Rock doctor says music is good for the brain
Ever wonder what your physician does when he's not seeing patients?
Patients in Edmonton who regularly see Dr. Kevin Morin, may not know their doctor is in fact a head-banging, guitar-shredding member of the rock band Killinger.
"If there's one thing that could communicate a feeling, it's music. That's really a big interest of mine," said Dr. Morin. "Professionally in psychiatry I'm interested in the psychology of music. I'm curious how music influences the brain."
In an interview before he hit the stage, Morin said music came first in his life. He was 13 years old when he picked up his first six-string and since he was 18, he's been hitting the stage, performing on weekends while completing his Ph.D. and M.D.
His fascination, like many music-enthusiasts focuses on how music affects the mind.
Dr. Morin said the majority of our musical influences and tastes are determined during our teen years.

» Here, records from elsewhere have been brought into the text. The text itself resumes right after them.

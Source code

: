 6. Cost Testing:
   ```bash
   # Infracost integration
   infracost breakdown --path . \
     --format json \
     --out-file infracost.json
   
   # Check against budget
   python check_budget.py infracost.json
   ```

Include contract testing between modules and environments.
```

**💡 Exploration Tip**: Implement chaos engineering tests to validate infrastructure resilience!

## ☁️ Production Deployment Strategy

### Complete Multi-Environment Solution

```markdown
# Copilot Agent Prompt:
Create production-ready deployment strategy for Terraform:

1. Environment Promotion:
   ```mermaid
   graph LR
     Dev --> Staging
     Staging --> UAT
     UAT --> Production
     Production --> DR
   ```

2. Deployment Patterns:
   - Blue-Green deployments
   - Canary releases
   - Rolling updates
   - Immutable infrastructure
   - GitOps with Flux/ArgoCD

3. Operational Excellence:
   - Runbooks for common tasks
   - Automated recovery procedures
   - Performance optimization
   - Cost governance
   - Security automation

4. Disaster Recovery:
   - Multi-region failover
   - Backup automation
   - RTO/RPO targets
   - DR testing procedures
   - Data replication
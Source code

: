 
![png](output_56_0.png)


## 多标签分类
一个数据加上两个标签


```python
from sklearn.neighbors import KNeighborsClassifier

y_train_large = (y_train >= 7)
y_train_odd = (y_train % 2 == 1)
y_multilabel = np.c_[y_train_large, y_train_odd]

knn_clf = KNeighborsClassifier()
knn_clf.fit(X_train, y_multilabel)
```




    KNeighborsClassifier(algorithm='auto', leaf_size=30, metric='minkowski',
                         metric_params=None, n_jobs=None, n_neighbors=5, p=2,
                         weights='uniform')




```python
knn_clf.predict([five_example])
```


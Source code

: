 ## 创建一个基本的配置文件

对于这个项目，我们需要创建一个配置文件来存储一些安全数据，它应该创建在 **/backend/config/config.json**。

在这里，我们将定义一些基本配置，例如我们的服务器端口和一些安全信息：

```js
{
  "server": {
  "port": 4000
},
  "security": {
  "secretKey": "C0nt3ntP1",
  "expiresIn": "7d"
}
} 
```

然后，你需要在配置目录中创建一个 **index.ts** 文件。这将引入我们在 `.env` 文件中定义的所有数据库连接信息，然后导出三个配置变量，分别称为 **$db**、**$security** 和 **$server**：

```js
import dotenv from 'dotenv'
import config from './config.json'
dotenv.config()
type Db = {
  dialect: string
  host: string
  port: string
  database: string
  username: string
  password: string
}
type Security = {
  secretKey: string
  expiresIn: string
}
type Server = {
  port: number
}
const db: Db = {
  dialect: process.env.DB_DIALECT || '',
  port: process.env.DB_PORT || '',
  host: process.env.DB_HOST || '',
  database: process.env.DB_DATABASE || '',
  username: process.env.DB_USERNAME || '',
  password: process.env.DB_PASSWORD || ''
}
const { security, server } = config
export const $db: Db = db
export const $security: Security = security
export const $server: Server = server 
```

"The brain is going through a remarkable pruning process. It's streamlining itself, making itself more efficient because your peak years are ahead, it's a key neuro-developmental time," said Dr. Morin.
When asked about the specific influences of heavier music such as heavy metal and rock music, he said there is nothing special about those genres; in fact the uniqueness comes through live performances.
"When you go to a rock and roll concert, you will see people in the audience having a similar experience together. It's that coming together of people together that really is the power of it. You can actually make an argument that this is a type of spiritual experience," he said, contrasting his experience at a Christina Aguilera concert he recently attended.
"I don't get that same experience when I went to that concert."
If being a physician, psychiatrist and a guitarist wasn't enough. Morin has his own energy drink called FOYtonic (Fountain of Youth). Although it hasn't hit the store shelves yet, he's handed out thousands of bottles while on a Canadian summer tour with HellYeah and Volbeat, and plans to do the same on the fall dates with Black Label Society.
After their stop in Saskatoon, Killinger and BLS head east for shows in Calgary, two in Edmonton, where Killinger is from, and a couple of nights in Vancouver wrapping up the tour just after Halloween.